Ich klopfte an ihre Tür und öffnete sie dann, ohne auf eine Antwort zu warten. "Lily?"
Die Szene, die mich begrüßte, war seltsam. Lily stand an ihrem Bett und sah verwirrt aus. Ihr Zimmer war untypisch unordentlich – überall lagen Kleider herum, das Bett war ungemacht, und es herrschte eine Feuchtigkeit in der Luft, die darauf hinwies, dass jemand kürzlich geduscht hatte.
"Erin!" rief sie aus, ihre Augen weit vor Schock. "Was machst du hier?"
"Das könnte ich dich genauso fragen," erwiderte ich und trat ins Zimmer. "Ich habe dich den ganzen Tag angerufen. Judy hat mir gesagt, dass du etwas mit Bradley besprichst. Warum hast du mir nichts gesagt?"
Lilys Gesicht wurde leicht blass. "Ich – ich wollte dich überraschen."
Als ich ihr blasses Gesicht sah, konnte ich nicht anders, als besorgt zu werden.
"Was ist los? Bist du krank?" fragte ich.

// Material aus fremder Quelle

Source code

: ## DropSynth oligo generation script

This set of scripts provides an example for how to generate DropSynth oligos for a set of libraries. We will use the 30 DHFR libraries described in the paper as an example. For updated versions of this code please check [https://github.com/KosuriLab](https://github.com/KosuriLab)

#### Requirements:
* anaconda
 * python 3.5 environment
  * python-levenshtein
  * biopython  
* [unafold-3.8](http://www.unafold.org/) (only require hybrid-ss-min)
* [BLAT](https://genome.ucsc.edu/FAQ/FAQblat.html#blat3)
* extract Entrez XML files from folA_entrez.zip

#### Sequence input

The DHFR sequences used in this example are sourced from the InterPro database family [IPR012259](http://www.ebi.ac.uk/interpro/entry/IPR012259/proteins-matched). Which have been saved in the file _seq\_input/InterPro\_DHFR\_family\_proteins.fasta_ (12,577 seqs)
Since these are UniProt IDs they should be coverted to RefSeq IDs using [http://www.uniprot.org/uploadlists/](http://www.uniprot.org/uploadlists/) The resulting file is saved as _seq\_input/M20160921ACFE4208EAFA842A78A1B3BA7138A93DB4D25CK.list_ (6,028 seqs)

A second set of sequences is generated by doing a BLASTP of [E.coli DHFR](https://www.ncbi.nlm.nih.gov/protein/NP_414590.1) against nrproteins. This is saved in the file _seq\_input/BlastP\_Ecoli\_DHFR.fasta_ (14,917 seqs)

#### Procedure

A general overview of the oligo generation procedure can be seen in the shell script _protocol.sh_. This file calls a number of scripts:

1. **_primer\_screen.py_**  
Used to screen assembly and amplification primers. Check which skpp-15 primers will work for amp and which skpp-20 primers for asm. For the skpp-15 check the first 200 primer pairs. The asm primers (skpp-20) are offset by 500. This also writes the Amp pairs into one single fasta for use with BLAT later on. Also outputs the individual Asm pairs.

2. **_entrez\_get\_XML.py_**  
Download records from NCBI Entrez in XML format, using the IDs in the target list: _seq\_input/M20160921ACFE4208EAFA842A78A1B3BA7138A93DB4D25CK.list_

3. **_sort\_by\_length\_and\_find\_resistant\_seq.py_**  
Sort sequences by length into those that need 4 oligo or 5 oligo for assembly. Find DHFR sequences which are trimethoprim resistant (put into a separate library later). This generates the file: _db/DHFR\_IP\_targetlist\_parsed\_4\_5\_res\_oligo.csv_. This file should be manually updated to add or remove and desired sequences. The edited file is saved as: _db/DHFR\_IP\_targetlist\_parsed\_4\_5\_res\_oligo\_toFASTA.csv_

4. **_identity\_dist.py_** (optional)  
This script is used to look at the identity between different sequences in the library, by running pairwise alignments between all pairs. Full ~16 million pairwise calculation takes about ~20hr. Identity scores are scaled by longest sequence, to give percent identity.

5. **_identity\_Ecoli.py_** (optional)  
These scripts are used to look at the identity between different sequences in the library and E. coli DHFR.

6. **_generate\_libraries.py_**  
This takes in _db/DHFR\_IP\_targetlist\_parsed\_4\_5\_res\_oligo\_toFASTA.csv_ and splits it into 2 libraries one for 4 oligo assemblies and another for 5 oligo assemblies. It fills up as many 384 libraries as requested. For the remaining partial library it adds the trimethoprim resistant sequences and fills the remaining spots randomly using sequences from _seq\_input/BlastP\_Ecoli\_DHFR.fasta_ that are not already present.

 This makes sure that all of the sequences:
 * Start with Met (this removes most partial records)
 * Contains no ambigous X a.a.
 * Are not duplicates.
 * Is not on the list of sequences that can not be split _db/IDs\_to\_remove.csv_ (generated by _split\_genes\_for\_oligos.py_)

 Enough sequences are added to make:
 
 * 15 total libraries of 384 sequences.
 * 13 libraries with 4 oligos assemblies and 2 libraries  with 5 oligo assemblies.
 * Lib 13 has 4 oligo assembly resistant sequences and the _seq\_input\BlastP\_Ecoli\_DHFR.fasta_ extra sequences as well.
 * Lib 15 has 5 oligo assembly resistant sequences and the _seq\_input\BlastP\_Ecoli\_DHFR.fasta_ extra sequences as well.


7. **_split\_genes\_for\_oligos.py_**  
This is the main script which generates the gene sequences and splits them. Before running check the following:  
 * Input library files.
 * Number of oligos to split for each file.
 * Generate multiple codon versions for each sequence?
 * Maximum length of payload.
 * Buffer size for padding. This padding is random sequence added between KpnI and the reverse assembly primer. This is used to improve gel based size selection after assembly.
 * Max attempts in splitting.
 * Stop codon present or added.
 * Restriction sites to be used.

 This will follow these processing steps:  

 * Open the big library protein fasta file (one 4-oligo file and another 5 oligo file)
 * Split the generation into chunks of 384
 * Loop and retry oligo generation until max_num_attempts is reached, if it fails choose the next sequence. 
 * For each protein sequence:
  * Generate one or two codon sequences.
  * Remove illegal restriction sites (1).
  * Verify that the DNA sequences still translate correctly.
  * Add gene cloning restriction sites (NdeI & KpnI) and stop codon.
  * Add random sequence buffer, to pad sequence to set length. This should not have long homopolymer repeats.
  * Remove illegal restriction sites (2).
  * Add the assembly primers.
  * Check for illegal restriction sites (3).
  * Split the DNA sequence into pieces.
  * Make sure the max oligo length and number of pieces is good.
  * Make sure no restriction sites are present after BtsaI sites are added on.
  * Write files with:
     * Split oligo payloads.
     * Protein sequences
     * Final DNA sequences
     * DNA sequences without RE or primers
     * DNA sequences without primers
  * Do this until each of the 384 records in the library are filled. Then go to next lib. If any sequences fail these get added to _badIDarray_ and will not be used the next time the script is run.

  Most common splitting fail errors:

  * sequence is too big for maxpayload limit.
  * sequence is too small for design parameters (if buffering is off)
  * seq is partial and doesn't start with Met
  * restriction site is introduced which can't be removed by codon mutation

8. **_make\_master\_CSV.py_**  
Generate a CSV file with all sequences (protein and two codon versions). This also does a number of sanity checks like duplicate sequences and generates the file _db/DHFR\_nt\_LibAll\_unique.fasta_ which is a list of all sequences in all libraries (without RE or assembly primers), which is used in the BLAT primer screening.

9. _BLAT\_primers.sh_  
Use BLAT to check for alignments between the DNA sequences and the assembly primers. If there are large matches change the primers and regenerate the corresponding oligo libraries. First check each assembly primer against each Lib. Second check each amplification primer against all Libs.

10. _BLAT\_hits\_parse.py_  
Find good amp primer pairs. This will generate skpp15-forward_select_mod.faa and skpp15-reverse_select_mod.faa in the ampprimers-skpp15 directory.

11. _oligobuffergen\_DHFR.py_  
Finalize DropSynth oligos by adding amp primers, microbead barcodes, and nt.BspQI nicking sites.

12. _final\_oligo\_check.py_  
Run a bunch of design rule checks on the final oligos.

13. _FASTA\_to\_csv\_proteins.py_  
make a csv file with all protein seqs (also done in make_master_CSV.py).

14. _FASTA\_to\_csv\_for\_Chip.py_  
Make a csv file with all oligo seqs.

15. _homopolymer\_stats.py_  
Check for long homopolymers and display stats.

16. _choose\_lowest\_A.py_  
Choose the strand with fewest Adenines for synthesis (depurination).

Bevor sie antworten konnte, hörte ich eine Tür hinter mir aufgehen. Ich drehte mich um und sah einen Mann aus Lilys Badezimmer treten, ein Handtuch um die Taille gewickelt, Wassertropfen glitzerten noch auf seiner nackten Brust. Sein Haar war nass, nach hinten gekämmt.
Die Zeit schien stillzustehen. Einen Moment lang konnte ich nicht begreifen, was ich sah. Ihn. In Lilys Badezimmer. Halb nackt. Sein Ausdruck wechselte von entspannt zu entsetzt, als sich unsere Blicke trafen.
Tränen verschwommen bereits meine Sicht, bevor ich seinen Namen hervorbrachte.
"Bradley?" flüsterte ich, meine Stimme brach.